Is it true that Gloucestershire Hospitals Trust has an unusually high mortality rate for Covid-19?
The Guardian cited mortality figures compiled by the Health Service Journal and contrasted Gloucestershire Hospitals NHS trust unfavourably with neighbouring trusts.
The article compared deaths at Gloucestershire Hospitals with trusts in Swindon, Bath and two different trusts serving Bristol.
However, the article made no mention of relative sizes – to put the figures into context, Worcestershire Acute NHS Trust serves 20,000 fewer people than Gloucestershire yet has had 21 more deaths, whereas North Bristol serves 300,000 more and has had 69 fewer deaths.
Trusts also receive variable patient numbers, while they all operate a different number of hospitals. For example, Gloucestershire runs 16 hospitals of various sizes and specialities, while Great Western Hospitals, serving Swindon, operates seven.
As Sarah Scott, Gloucestershire's director of public health, said in the Guardian article: "There are many factors that could influence the number of cases in an area, including population density, age and health profile and the position of an area on the pandemic curve. It is also not possible to make comparisons between hospital trusts across the region as they all serve populations of differing size and characteristics."
HSJ statistics for reported Covid-19 positive deaths in England per 100,000 people put Gloucestershire comfortably in the bottom half of a table headed by The Black Country and West Birmingham.
And Gloucestershire's mortality rate could not necessarily be blamed on the Cheltenham Festival, whose racegoers – and many of its workforce – come from further afield.
Is there any evidence that Cheltenham contributed to the spread of coronavirus in Gloucestershire or elsewhere?
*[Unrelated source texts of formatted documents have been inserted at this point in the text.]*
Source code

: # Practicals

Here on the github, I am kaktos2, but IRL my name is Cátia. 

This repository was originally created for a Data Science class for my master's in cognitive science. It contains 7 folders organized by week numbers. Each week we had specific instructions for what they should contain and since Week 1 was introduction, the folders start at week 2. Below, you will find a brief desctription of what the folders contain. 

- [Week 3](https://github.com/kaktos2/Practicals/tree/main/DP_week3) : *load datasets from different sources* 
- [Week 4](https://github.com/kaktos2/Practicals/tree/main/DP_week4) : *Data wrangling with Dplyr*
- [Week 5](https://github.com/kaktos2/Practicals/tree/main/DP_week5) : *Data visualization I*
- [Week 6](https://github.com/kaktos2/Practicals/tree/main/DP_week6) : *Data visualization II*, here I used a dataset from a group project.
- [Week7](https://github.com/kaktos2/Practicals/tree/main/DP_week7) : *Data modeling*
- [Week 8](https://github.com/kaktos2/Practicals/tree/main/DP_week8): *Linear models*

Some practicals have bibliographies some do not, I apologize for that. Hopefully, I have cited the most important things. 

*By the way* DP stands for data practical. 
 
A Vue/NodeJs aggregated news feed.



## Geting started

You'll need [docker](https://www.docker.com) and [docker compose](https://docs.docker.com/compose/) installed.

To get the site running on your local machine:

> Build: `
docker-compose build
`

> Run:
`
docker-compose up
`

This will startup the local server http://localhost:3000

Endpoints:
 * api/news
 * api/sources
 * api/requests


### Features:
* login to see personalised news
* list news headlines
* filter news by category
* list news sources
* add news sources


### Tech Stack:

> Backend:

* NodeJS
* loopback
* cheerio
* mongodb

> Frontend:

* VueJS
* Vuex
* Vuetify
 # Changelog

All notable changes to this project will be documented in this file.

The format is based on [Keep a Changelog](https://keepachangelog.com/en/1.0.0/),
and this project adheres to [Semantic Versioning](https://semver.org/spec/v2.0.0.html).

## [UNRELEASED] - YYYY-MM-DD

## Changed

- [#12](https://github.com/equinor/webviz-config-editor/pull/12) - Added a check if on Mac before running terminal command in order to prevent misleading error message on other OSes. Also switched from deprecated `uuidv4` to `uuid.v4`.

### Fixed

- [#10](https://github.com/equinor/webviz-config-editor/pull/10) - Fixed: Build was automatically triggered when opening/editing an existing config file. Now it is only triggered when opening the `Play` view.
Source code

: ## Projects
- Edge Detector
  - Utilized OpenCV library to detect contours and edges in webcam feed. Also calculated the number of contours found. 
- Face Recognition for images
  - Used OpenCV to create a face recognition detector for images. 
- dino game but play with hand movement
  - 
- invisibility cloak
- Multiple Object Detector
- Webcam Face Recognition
While entirely possible, evidence that the festival contributed to a significant spread of the coronavirus is purely anecdotal, such as the celebrity cases mentioned in the Guardian article.
Gloucestershire actually has a lower number of confirmed Covid-19 cases than surrounding counties - the south west itself is very low and within that Gloucestershire is below average.
As it stands, there is still much that is unknown about the coronavirus, including the role mass gatherings like Cheltenham might play in spreading it.
In an article in the Lancet published last month, the World Health Organisation's Novel Coronavirus-19 Mass Gatherings Expert Group wrote: "at present there is scant evidence on the effectiveness of individual mitigation actions for Covid-19".
Did other big events take place around that time?
In the week of the Cheltenham Festival there were ten Premier League football matches and Atletico Madrid played a Champions League game at Liverpool, bringing 3,000 supporters from a country further along the Covid-19 timeline than Britain.
Rugby internationals were played at Twickenham and Murrayfield and the Stereophonics played in front of 15,000 people over two nights in Cardiff.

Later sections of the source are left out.